Note: Friday's Forgotten Books is hosted this week at Sweet Freedom, the blog of genre fan, cinephile and jazz lover Todd Mason. Todd has published numerous stories, poems and non-fiction pieces in markets such as The Progressive and Tomorrow Speculative Fiction. Log on to discover old, obscure and unfairly overlooked titles.
Truth be told, sometimes I hesitate to pick up forgotten books. While the persistent presence of schlocky authors atop the bestseller lists squashes the idea that the market always sorts wheat from chaff, many books disappear for good reason. How does one find the worthwhile ones, though? I usually resort to personal recommendations. That's exactly how I ended up reading Keith Laumer's 1970 SF thriller The House in November. While browsing through a delightfully unorganized used-book store, a stranger and I started talking about Orson Scott Card. In short order, he pressed a copy of November into my hands and said, "You should read this. It's old and weird and good." So I did.
Jeff Mallory has woken to a world he no longer understands. Before rising from his bed, he believed himself to be a married man with three children who runs his own engineering firm in the small town of Beatrice, Nebraska. But his wife tells him that he has only two children.

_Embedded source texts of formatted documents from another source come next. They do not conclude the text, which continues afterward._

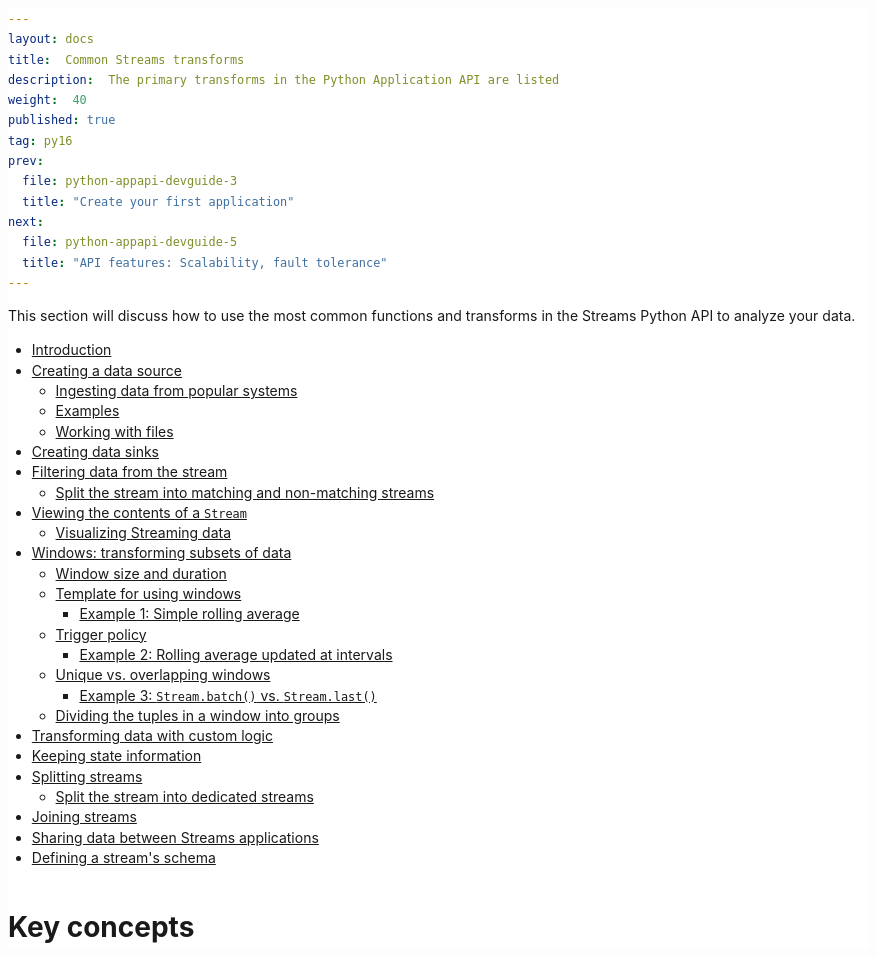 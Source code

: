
```yaml
---
layout: docs
title:  Common Streams transforms
description:  The primary transforms in the Python Application API are listed
weight:  40
published: true
tag: py16
prev:
  file: python-appapi-devguide-3
  title: "Create your first application"
next:
  file: python-appapi-devguide-5
  title: "API features: Scalability, fault tolerance"
---
```


This section will discuss how to use the most common functions and transforms in the Streams Python API to analyze your data.

* [Introduction](#intro)
* [Creating a data source](#source)
  - [Ingesting data from popular systems](#adapters)
  - [Examples](#examples)
  - [Working with files](#files)
* [Creating data sinks](#sinks)
* [Filtering data from the stream](#filter)
  - [Split the stream into matching and non-matching streams](#filter_split)
* [Viewing the contents of a `Stream`](#views)
  * [Visualizing Streaming data](#visualizing-data) 
* [Windows: transforming subsets of data ](#windows)
  - [Window size and duration](#wsize)
  - [Template for using windows](#wtemplate)
    - [Example 1: Simple rolling average](#we1)
  - [Trigger policy](#wtrigger)
    - [Example 2: Rolling average updated at intervals](#we2)
  - [Unique vs. overlapping windows](#wsliding)
    - [Example 3: `Stream.batch()` vs. `Stream.last()`](#we3)
  - [Dividing the tuples in a window into groups](#grp_window)
* [Transforming data with custom logic](#map)
* [Keeping state information](#state)
* [Splitting streams](#split)
  - [Split the stream into dedicated streams](#split_func)
* [Joining streams](#union)
* [Sharing data between Streams applications](#publish)
* [Defining a stream's schema](#schema)


<a id="intro"></a>

# Key concepts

That church near their house? It never existed. And he also doesn't work in engineering. No, he works just like everyone else in the Star Tower. Mallory has no idea what she's talking about or why his neighbors troop about like zombies. But most disturbing is his realization that three months have vanished like a dream. He tries to escape Beatrice and succeeds after a nasty scrape with beings that appear look like spongy facsimiles of people. Aliens, perhaps? But why would they be in middle-of-nowhere Nebraska? He doesn't know, nor does he understand how everyone on the outskirts of Beatrice could believe that the town is occupied not by extraterrestrials, but by Communist invaders.

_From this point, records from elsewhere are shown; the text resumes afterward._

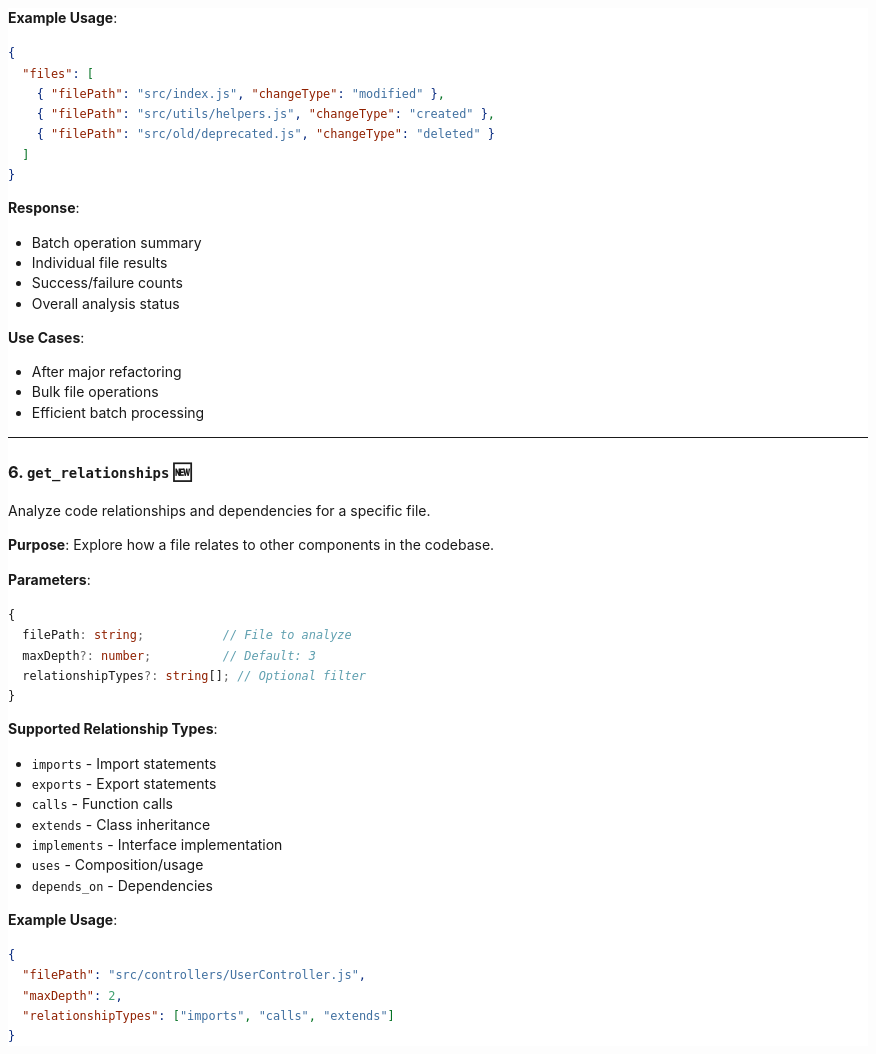 **Example Usage**:
```json
{
  "files": [
    { "filePath": "src/index.js", "changeType": "modified" },
    { "filePath": "src/utils/helpers.js", "changeType": "created" },
    { "filePath": "src/old/deprecated.js", "changeType": "deleted" }
  ]
}
```

**Response**:
- Batch operation summary
- Individual file results
- Success/failure counts
- Overall analysis status

**Use Cases**:
- After major refactoring
- Bulk file operations
- Efficient batch processing

---

### 6. `get_relationships` 🆕

Analyze code relationships and dependencies for a specific file.

**Purpose**: Explore how a file relates to other components in the codebase.

**Parameters**:
```typescript
{
  filePath: string;           // File to analyze
  maxDepth?: number;          // Default: 3
  relationshipTypes?: string[]; // Optional filter
}
```

**Supported Relationship Types**:
- `imports` - Import statements
- `exports` - Export statements  
- `calls` - Function calls
- `extends` - Class inheritance
- `implements` - Interface implementation
- `uses` - Composition/usage
- `depends_on` - Dependencies

**Example Usage**:
```json
{
  "filePath": "src/controllers/UserController.js",
  "maxDepth": 2,
  "relationshipTypes": ["imports", "calls", "extends"]
}
```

Laumer does a number of things really well. First, he pens cracking good fight scenes. Forget generic superhero protagonists who shrug off storms of hot lead. Mallory gets battered, beaten and bruised with every hostile encounter, managing to survive only through smarts and good fortune. Second, Laumer manages to keep you guessing about the central conflict for a long time. Have aliens really landed? Or did Communist forces unleash advanced weaponry in a sneak attack? Is Satan stalking the earth with demonic armies in tow? Could the entire thing be the result of Mallory's damaged psyche, a kind of waking fever dream brought on by sublimated trauma? Any of the options seem plausible -- at least until you hit the two-thirds mark. Then Laumer launches into an overly expository section that feels ham-handed compared to what went before it. Though the conclusion aims for thrills, the novel never entirely recovers. November starts off hot, but cools far too quickly.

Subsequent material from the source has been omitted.